Abstract
Background: Today, cardiovascular disease (CVD) is the most important cause of death around the world. In this study, our main aim was to predict CVD using some of the most important indicators of this disease and present a tree-based statistical framework for detecting CVD patients according to these indicators.
Methods: We used data from the baseline phase of the Fasa Cohort Study (FACS). The outcome variable was the presence of CVD. The ordinary Tree and generalized linear mixed models (GLMM) were fitted to the data and their predictive power for detecting CVD was compared with the obtained results from the GLMM tree. Statistical analysis was performed using the RStudio software.

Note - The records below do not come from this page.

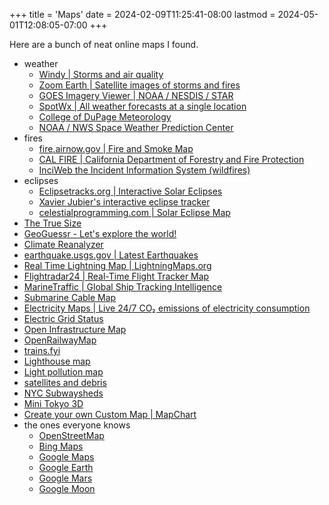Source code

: +++
title = 'Maps'
date = 2024-02-09T11:25:41-08:00
lastmod = 2024-05-01T12:08:05-07:00
+++

Here are a bunch of neat online maps I found.

* weather
  * [Windy | Storms and air quality](https://www.windy.com)
  * [Zoom Earth | Satellite images of storms and fires](https://zoom.earth/)
  * [GOES Imagery Viewer | NOAA / NESDIS / STAR](https://www.star.nesdis.noaa.gov/goes/)
  * [SpotWx | All weather forecasts at a single location](https://spotwx.com/)
  * [College of DuPage Meteorology](https://weather.cod.edu/)
  * [NOAA / NWS Space Weather Prediction Center](https://www.swpc.noaa.gov/)
* fires
  * [fire.airnow.gov | Fire and Smoke Map](https://fire.airnow.gov/)
  * [CAL FIRE | California Department of Forestry and Fire Protection](https://www.fire.ca.gov/)
  * [InciWeb the Incident Information System (wildfires)](https://inciweb.nwcg.gov/)
* eclipses
  * [Eclipsetracks.org | Interactive Solar Eclipses](https://eclipsetracks.org/?show=2024-04-08#NoIgtAzAdArAbAFgEwE4CmBqOIA04CMUCEMS+mA7LiBVAAwR3KbZ51RkUJ1xLXsAOCjAT4KVPGHbEx+GDH5R8TOjAgpFogSgEC+bKCjpI6dHbiQI4KlDjEJddgLpA)
  * [Xavier Jubier's interactive eclipse tracker](http://xjubier.free.fr/en/site_pages/solar_eclipses/TSE_2024_GoogleMapFull.html)
  * [celestialprogramming.com | Solar Eclipse Map](https://celestialprogramming.com/apps/SolarEclipseViewer/viewer.html)
* [The True Size](https://www.thetruesize.com/)
* [GeoGuessr - Let's explore the world!](https://www.geoguessr.com/)
* [Climate Reanalyzer](https://climatereanalyzer.org/clim/sst_daily/)
* [earthquake.usgs.gov | Latest Earthquakes](https://earthquake.usgs.gov/earthquakes/map/)
* [Real Time Lightning Map | LightningMaps.org](https://www.lightningmaps.org)
* [Flightradar24 | Real-Time Flight Tracker Map](https://www.flightradar24.com)
* [MarineTraffic | Global Ship Tracking Intelligence](https://www.marinetraffic.com/en/ais/home)
* [Submarine Cable Map](https://www.submarinecablemap.com/)
* [Electricity Maps | Live 24/7 CO₂ emissions of electricity consumption](https://app.electricitymaps.com/map)
* [Electric Grid Status](https://www.gridstatus.io/)
* [Open Infrastructure Map](https://openinframap.org/)
* [OpenRailwayMap](https://www.openrailwaymap.org/)
* [trains.fyi](https://trains.fyi/)
* [Lighthouse map](https://geodienst.github.io/lighthousemap/)
* [Light pollution map](https://www.lightpollutionmap.info/)
* [satellites and debris](http://astria.tacc.utexas.edu/AstriaGraph/)
* [NYC Subwaysheds](https://subwaysheds.com)
* [Mini Tokyo 3D](https://minitokyo3d.com/)
* [Create your own Custom Map | MapChart](https://www.mapchart.net/)
* the ones everyone knows
  * [OpenStreetMap](https://www.openstreetmap.org)
  * [Bing Maps](https://www.bing.com/maps)
  * [Google Maps](https://www.google.com/maps)
  * [Google Earth](https://earth.google.com/web)
  * [Google Mars](https://www.google.com/mars/)
  * [Google Moon](https://www.google.com/moon/)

Results: Data of 9499 participants aged 35‒70 years were analyzed. The results of the multivariable mixed-effects logistic regression model revealed that participants’ age, total cholesterol, marital status, smoking status, glucose, history of cardiac disease or myocardial infarction (MI) in first- and second-degree relatives, and presence of other diseases (like hypertension, depression, chronic headaches, and thyroid disease) were significantly related to the presence of CVD (P<0.05). Fitting the ordinary tree, GLMM, and GLMM tree resulted in area under the curve (AUC) values of 0.58 (0.56, 0.61), 0.81 (0.77, 0.84), and 0.80 (0.76, 0.83), respectively, among the study population. In addition, the tree model had the best specificity at 81% but the lowest sensitivity at 65% compared to the other models.
Conclusion: Given the superior performance of the GLMM tree compared with the standard tree and the lack of significant difference with the GLMM, using this model is suggested due to its simpler interpretation and fewer assumptions. Using updated statistical models for more accurate CVD prediction can result in more precise frameworks to aid in proactive patient detection planning.